▸ **WHAT YOU HAVE TO DO**: Using the records below, output the stretch that opens with the line containing "subsequent to full" and closes with the line containing "Agricultural Research Reports 918.", exactly and including both lines, with nothing more.

[Stored data entries]

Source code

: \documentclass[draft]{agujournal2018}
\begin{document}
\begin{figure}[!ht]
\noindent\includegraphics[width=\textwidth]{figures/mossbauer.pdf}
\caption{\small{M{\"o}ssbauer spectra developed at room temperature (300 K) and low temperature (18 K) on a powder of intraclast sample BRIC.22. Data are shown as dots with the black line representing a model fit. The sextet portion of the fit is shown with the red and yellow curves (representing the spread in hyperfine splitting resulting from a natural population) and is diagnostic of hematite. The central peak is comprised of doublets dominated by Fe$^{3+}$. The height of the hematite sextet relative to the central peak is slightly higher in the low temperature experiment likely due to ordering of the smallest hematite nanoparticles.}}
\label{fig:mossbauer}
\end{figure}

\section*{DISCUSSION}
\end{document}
...
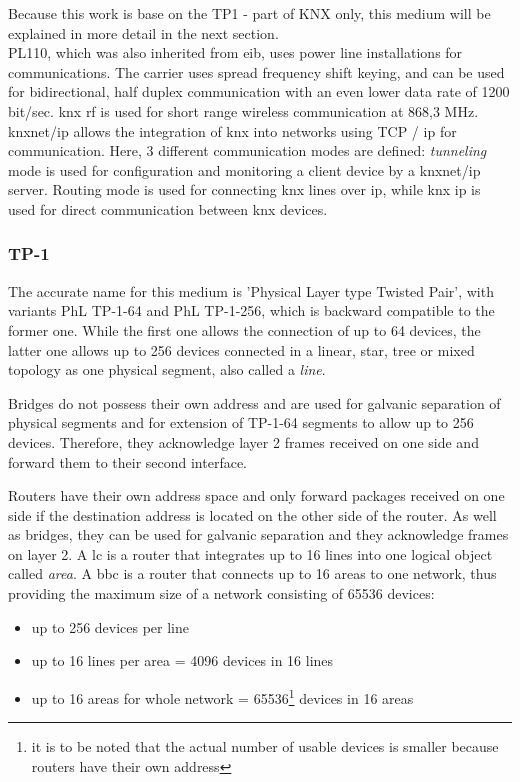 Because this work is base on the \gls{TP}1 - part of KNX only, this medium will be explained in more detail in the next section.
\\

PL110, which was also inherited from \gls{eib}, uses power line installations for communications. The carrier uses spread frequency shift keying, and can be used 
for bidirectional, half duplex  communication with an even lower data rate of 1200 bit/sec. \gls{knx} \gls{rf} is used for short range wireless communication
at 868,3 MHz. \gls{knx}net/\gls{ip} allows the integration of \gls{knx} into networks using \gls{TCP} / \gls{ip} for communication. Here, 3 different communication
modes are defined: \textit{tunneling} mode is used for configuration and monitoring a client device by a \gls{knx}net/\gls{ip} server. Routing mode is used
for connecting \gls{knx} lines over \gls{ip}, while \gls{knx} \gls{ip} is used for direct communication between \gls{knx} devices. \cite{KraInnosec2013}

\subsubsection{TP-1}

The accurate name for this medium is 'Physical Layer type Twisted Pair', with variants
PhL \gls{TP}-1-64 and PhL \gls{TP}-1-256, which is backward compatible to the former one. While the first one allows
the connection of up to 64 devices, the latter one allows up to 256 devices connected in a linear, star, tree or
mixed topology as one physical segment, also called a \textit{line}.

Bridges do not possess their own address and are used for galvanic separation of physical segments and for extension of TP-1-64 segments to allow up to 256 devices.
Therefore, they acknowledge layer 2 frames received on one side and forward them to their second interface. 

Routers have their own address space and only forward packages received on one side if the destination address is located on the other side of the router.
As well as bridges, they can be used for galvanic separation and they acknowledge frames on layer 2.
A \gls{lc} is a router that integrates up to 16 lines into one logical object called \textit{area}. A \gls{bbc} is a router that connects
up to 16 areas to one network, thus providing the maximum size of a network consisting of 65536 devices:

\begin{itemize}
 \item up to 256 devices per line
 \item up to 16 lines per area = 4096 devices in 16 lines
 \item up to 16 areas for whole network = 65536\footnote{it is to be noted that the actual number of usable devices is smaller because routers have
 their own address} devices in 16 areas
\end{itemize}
==
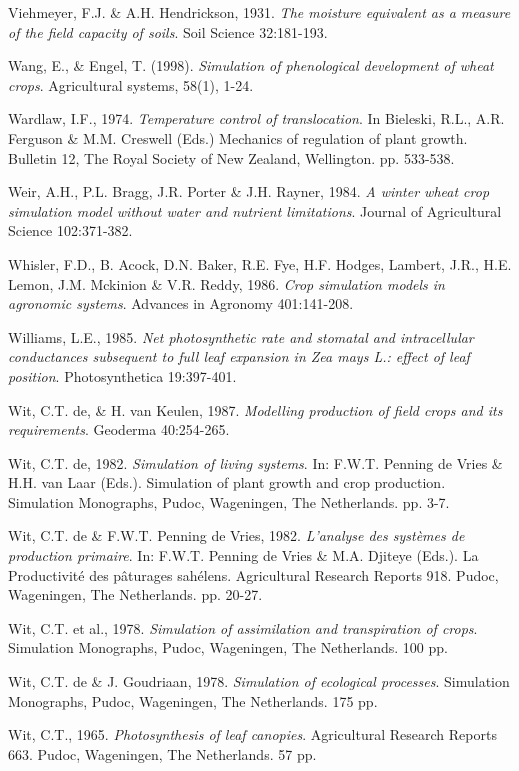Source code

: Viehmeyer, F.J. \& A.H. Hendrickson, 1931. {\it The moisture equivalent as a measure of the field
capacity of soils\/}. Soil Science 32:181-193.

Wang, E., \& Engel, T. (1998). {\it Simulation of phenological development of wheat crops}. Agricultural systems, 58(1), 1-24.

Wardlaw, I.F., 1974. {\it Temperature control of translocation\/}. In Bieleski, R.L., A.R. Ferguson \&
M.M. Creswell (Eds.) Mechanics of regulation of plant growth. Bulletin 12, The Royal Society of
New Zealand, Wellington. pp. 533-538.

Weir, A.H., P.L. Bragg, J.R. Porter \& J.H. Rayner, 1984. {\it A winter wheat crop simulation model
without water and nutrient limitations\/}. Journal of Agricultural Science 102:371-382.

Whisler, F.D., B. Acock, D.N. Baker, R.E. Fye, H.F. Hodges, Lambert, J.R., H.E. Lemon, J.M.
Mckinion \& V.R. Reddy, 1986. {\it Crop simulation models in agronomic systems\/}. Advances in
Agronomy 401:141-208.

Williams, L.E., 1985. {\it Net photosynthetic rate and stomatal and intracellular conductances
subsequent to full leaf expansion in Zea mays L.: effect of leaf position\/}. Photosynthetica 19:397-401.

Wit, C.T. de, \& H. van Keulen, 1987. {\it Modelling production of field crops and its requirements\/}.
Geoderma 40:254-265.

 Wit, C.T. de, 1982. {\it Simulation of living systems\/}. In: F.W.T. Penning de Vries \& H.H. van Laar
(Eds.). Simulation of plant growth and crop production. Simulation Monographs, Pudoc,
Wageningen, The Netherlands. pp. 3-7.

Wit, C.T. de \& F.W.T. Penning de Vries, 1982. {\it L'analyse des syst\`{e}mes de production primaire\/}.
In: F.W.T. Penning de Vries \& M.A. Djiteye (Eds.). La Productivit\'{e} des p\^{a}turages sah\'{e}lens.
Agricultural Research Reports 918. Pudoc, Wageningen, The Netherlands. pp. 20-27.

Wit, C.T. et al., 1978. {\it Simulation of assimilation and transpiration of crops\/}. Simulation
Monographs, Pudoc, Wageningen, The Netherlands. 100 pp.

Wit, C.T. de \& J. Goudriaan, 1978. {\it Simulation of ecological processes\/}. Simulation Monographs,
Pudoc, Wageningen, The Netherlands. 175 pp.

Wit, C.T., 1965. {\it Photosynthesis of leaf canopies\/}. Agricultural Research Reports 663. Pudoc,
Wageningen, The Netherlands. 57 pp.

▸ **EXERCISE RESPONSE**:
subsequent to full leaf expansion in Zea mays L.: effect of leaf position\/}. Photosynthetica 19:397-401.

Wit, C.T. de, \& H. van Keulen, 1987. {\it Modelling production of field crops and its requirements\/}.
Geoderma 40:254-265.

 Wit, C.T. de, 1982. {\it Simulation of living systems\/}. In: F.W.T. Penning de Vries \& H.H. van Laar
(Eds.). Simulation of plant growth and crop production. Simulation Monographs, Pudoc,
Wageningen, The Netherlands. pp. 3-7.

Wit, C.T. de \& F.W.T. Penning de Vries, 1982. {\it L'analyse des syst\`{e}mes de production primaire\/}.
In: F.W.T. Penning de Vries \& M.A. Djiteye (Eds.). La Productivit\'{e} des p\^{a}turages sah\'{e}lens.
Agricultural Research Reports 918. Pudoc, Wageningen, The Netherlands. pp. 20-27.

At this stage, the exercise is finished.